Labor: You’ll get what you pay for

Payday! Who doesn’t get a good feeling knowing that a paycheck or direct deposit awaits them in an envelope or in the bank as a result of their work?
I cut paychecks for our dairy’s part-time employees every other Thursday night. And on that Thursday night for about two years, one employee would tell my husband, “Hey Bossman, (her choice of terms, not his), don’t forget to take the time sheets up to the house, tomorrow’s payday!” Enthusiastic but annoying.
Satisfaction. Surveys of factors influencing job satisfaction frequently place level of pay somewhere below No. 1.
Other factors such as responsibility, opportunity for advancement and flexibility might place higher, but wages must be sufficient and competitive.
So what wages are paid in the agriculture industry, and dairy in particular? One source of information is a NASS-USDA survey of farm labor conducted twice each year.
Ohio is grouped with Indiana and Illinois in the “Cornbelt I” category. Surveyed farms report hours worked and average hourly wages for workers whose responsibilities fall in “field,” “livestock,” or “field and livestock” classifications. These wages do not include the cash value of meals or housing benefits that might be provided to the worker.
Statistics. Of the 48,000 workers in the Cornbelt I region in October of 2006, 33,000 expected to be employed for 150 days or more and worked an average of 40.5 hours per week.

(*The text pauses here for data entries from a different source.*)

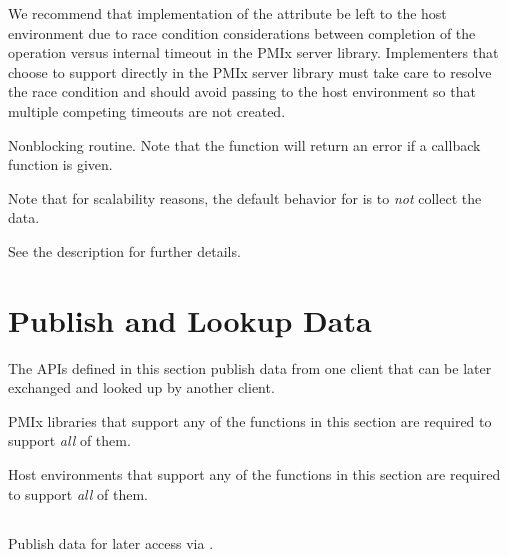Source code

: 
\optattrend

\adviceimplstart
We recommend that implementation of the  attribute be left to the host environment due to race condition considerations between completion of the operation versus internal timeout in the \ac{PMIx} server library. Implementers that choose to support  directly in the \ac{PMIx} server library must take care to resolve the race condition and should avoid passing  to the host environment so that multiple competing timeouts are not created.
\adviceimplend

\descr

Nonblocking  routine.
Note that the function will return an error if a  callback function is given.

Note that for scalability reasons, the default behavior for  is to \emph{not} collect the data.

See the  description for further details.

\section{Publish and Lookup Data}
\label{chap:api_kv_mgmt:publish}

The APIs defined in this section publish data from one client that can be later exchanged and looked up by another client.

\adviceimplstart
\ac{PMIx} libraries that support any of the functions in this section are required to support \textit{all} of them.
\adviceimplend

\advicermstart
Host environments that support any of the functions in this section are required to support \textit{all} of them.
\advicermend

\subsection{}

\summary

Publish data for later access via .

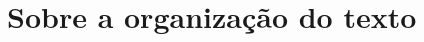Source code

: \documentclass[]{politex}
\begin{document}








\section{Sobre a organização do texto}\label{organizacao}
\end{document}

In other words, the majority of workers were permanent employees rather than seasonal or transient.
The three states averaged $10.63 per hour for all hired workers. The U.S. average was $9.95.
By category: field – $10.12; livestock – $9.04; field and livestock combined – $9.75 per hour in the Cornbelt I Region.

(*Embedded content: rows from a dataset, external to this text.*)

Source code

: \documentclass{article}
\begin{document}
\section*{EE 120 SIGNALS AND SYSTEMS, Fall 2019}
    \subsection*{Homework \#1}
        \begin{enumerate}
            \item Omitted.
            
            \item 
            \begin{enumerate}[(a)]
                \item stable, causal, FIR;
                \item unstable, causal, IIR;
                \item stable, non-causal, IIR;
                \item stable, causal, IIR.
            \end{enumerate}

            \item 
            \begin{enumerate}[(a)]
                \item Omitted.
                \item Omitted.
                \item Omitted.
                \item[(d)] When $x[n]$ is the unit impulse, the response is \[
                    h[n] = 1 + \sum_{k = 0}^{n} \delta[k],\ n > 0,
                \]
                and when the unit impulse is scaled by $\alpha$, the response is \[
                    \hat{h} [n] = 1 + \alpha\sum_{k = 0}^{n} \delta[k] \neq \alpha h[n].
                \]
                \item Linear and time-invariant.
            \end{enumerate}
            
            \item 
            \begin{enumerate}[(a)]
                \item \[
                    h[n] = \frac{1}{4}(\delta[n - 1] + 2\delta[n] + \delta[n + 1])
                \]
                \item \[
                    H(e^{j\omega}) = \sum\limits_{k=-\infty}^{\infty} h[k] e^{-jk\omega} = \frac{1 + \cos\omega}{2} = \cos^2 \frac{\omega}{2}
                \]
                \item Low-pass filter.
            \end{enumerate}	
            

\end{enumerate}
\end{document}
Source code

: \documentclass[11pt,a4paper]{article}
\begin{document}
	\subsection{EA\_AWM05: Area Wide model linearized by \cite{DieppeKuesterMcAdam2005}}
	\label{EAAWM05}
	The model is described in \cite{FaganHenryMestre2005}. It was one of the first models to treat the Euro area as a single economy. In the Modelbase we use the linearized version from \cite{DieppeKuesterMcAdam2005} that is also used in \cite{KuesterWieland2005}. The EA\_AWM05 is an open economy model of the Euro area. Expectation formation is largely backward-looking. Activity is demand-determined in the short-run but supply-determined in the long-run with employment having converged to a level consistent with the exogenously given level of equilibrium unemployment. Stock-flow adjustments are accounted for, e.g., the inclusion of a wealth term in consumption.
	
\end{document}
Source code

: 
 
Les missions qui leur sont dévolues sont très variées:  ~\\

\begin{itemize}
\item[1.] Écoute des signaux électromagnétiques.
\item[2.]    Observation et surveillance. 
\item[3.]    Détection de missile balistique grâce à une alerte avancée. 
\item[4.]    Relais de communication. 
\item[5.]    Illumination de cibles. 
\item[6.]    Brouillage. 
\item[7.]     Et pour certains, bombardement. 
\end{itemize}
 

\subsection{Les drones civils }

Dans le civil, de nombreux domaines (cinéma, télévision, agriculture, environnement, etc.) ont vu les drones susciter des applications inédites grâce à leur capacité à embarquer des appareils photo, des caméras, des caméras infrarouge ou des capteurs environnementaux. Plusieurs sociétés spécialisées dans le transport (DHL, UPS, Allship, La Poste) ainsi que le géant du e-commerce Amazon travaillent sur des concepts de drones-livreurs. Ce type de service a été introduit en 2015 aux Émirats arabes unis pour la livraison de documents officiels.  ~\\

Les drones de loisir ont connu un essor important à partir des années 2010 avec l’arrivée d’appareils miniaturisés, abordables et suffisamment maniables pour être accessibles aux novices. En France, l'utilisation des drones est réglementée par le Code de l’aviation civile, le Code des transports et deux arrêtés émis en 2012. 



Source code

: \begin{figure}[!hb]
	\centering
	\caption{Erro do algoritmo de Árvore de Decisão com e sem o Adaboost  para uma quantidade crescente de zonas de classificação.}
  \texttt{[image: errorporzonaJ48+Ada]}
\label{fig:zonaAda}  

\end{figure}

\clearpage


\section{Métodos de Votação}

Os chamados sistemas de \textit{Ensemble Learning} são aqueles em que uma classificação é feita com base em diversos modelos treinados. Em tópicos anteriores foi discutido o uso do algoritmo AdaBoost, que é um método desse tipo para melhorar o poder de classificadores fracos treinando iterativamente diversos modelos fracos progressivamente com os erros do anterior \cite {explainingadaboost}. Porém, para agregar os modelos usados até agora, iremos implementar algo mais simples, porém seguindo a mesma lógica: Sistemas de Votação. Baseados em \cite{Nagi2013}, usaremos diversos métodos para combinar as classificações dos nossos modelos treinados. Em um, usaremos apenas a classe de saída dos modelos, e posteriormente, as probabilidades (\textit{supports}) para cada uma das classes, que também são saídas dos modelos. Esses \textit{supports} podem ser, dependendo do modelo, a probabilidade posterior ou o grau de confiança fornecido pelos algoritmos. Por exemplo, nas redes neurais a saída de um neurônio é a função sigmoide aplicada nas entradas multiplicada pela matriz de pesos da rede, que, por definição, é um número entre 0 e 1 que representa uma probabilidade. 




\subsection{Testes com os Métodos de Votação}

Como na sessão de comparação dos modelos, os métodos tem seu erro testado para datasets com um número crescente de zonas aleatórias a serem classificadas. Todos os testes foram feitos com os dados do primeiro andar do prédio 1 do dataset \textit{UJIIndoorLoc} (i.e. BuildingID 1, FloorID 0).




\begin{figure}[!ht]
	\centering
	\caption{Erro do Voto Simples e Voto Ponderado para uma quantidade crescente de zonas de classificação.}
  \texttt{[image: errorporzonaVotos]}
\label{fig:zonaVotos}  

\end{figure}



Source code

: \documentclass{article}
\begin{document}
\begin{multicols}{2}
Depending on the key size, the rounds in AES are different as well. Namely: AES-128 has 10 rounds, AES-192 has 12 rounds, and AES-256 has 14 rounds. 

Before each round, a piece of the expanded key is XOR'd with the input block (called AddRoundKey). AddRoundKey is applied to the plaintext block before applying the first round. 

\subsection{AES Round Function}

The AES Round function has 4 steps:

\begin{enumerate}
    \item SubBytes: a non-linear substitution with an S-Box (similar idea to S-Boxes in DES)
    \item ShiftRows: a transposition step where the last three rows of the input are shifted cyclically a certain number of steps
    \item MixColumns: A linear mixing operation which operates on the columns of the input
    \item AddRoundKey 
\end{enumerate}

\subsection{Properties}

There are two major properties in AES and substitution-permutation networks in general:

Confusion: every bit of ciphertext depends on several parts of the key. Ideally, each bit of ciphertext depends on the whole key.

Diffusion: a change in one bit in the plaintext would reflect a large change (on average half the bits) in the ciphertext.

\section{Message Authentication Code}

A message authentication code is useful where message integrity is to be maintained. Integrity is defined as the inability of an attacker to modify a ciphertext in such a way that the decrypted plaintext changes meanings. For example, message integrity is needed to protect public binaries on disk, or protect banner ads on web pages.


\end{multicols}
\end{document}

Stacking up. We were 87 percent higher than the national average for “field,” 46 percent higher for “field and livestock combined,” and 46 percent lower in the “livestock” category.

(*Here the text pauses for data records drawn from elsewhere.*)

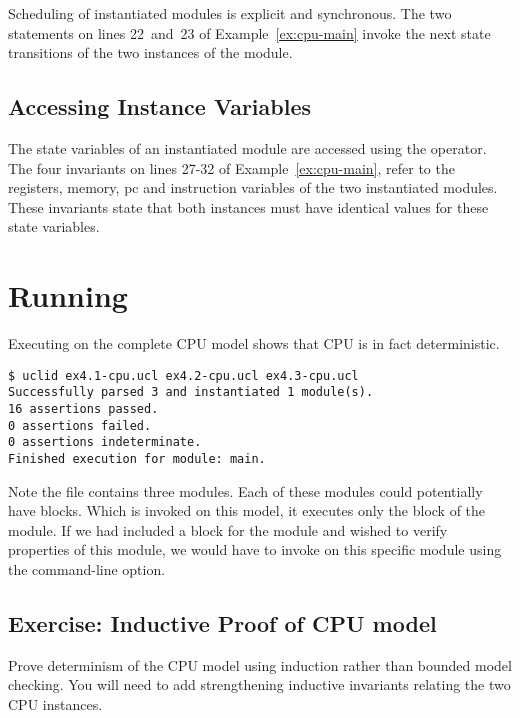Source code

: Scheduling of instantiated modules is explicit and synchronous. The two  statements on lines 22~and~23 of Example~\ref{ex:cpu-main} invoke the next state transitions of the two instances of the  module.

\subsection{Accessing Instance Variables}
The state variables of an instantiated module are accessed using the \codelike{->} operator. The four invariants on lines 27-32 of Example~\ref{ex:cpu-main}, refer to the registers, memory, pc and instruction variables of the two instantiated modules. These invariants state that both instances must have identical values for these state variables.


\section{Running \uclid{}}

Executing \uclid{} on the complete CPU model shows that CPU is in fact deterministic. 

\begin{Verbatim}[frame=single, samepage=true]
$ uclid ex4.1-cpu.ucl ex4.2-cpu.ucl ex4.3-cpu.ucl 
Successfully parsed 3 and instantiated 1 module(s).
16 assertions passed.
0 assertions failed.
0 assertions indeterminate.
Finished execution for module: main.
\end{Verbatim}

Note the file  contains three modules. Each of these modules could potentially have  blocks. Which \uclid{} is invoked on this model, it executes only the  block of the  module.  If we had included a  block for the  module and wished to verify properties of this module, we would have to invoke \uclid{} on this specific module using the  command-line option.

\subsection{Exercise: Inductive Proof of CPU model}
Prove determinism of the CPU model using induction rather than bounded model checking. You will need to add strengthening inductive invariants relating the two CPU instances.
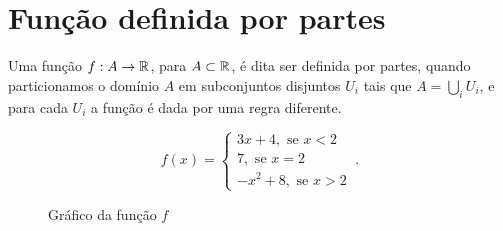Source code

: \chapter{Função definida por partes}

\begin{obs}
Uma função $f: A \to \mathbb{R}$, para $A \subset \mathbb{R}$, é dita ser definida por partes, quando particionamos o domínio $A$ em subconjuntos disjuntos $U_i$ tais que $A= \bigcup_{i}U_i$, e para cada $U_i$ a função é dada por uma regra diferente. 
\end{obs}

\begin{exem}
\begin{equation*}
f(x) = \begin{cases}
                 3x + 4, \text{ se } x < 2 \\
                 7 , \text{ se } x = 2 \\
                 -x^2 + 8, \text{ se } x > 2
                \end{cases} \ .
\end{equation*}
   \begin{figure}[H]
  \centering
   \caption{Gráfico da função $f$}
  \end{figure}
\end{exem}

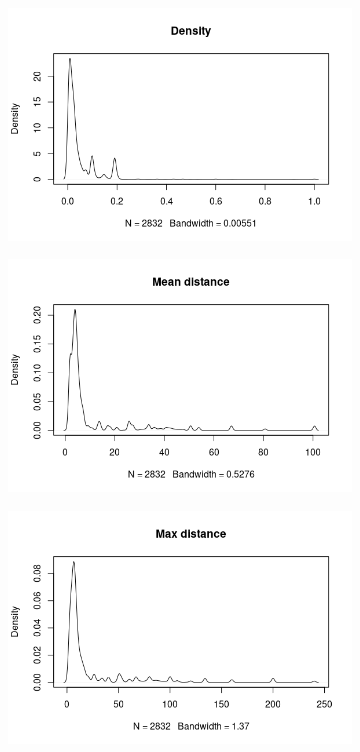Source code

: \documentclass{l4proj}
\theoremstyle{definition}
\theoremstyle{remark}
\begin{document}
\begin{figure}
\begin{subfigure}[t]{0.49\textwidth}
  \end{subfigure}
  \begin{subfigure}[t]{0.49\textwidth}
    \centering
    \includegraphics[width=\textwidth]{images/sip_density.png}
  \end{subfigure}
  \begin{subfigure}[t]{0.49\textwidth}
    \centering
    \includegraphics[width=\textwidth]{images/sip_meandist.png}
  \end{subfigure}
  \begin{subfigure}[t]{0.49\textwidth}
    \centering
    \includegraphics[width=\textwidth]{images/sip_maxdist.png}

\end{subfigure}
\end{figure}
\end{document}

How can this be interpreted for our dairy workers? It gives us an idea of what national and regional averages are for all types of livestock workers.
It doesn’t tell us what only dairy wages average, it doesn’t tell us differences for full vs. part-time employment, level of expertise, level of responsibility, such as milker vs. crew leader or length of employment.
All of these are factors that should earn employees wage increases.
Early in 2006, UC-Davis conducted a Dairy USA Wage Rate Survey. 186 dairy farms voluntarily provided information on one milker from their operation. Average hourly pay and average years worked were reported for those responses.
Because information from one employee for each farm was selected by the dairymen rather than all of their employees, we can’t say that any one region keeps their employees longer than another.
We can say that each region’s average hourly pay reflects its workers’ average years worked.
Needs. Employees need a good, competitive wage that allows them to support themselves or a family (full time), or pick up some extra cash with part-time employment.
Employers are striking a balance between paying well for a particular job done well and operating a profitable business that can continue to offer good, stable jobs.
These statistics can provide ballpark figures that should be modified by a local area’s competition for jobs, prevailing wage rates and each individual’s qualifications and experience.
Experience. Early in my career I was approached by an older dairy farmer at the Columbiana-Mahoning Dairy Day. He wanted to know what was wrong with today’s boys. He couldn’t find good help, they didn’t want to work and he had been through three in the past few months.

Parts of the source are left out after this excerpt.